[Work to be completed] Only what runs from the line with "the batch_reply using" to the final line of the records below should be given again, word for word.

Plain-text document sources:
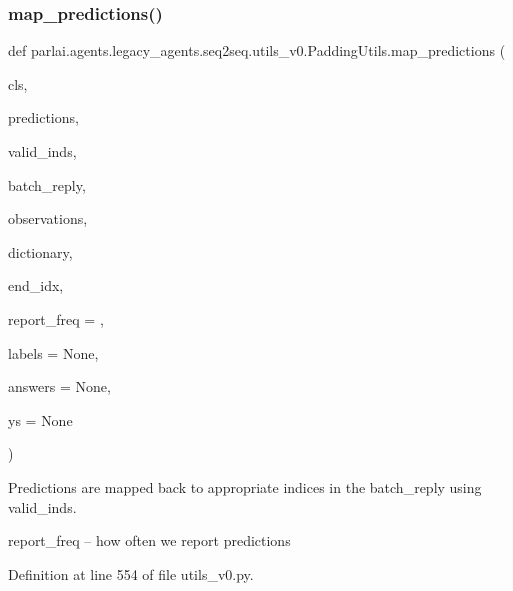 \subsubsection{\texorpdfstring{map\+\_\+predictions()}{map\_predictions()}}
{\footnotesize\ttfamily def parlai.\+agents.\+legacy\+\_\+agents.\+seq2seq.\+utils\+\_\+v0.\+Padding\+Utils.\+map\+\_\+predictions (\begin{DoxyParamCaption}\item[{}]{cls,  }\item[{}]{predictions,  }\item[{}]{valid\+\_\+inds,  }\item[{}]{batch\+\_\+reply,  }\item[{}]{observations,  }\item[{}]{dictionary,  }\item[{}]{end\+\_\+idx,  }\item[{}]{report\+\_\+freq = {},  }\item[{}]{labels = {\ttfamily None},  }\item[{}]{answers = {\ttfamily None},  }\item[{}]{ys = {\ttfamily None} }\end{DoxyParamCaption})}

\begin{DoxyVerb}Predictions are mapped back to appropriate indices in the batch_reply using
valid_inds.

report_freq -- how often we report predictions
\end{DoxyVerb}
 

Definition at line 554 of file utils\+\_\+v0.\+py.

[Response area]
\begin{DoxyVerb}Predictions are mapped back to appropriate indices in the batch_reply using
valid_inds.

report_freq -- how often we report predictions
\end{DoxyVerb}
 

Definition at line 554 of file utils\+\_\+v0.\+py.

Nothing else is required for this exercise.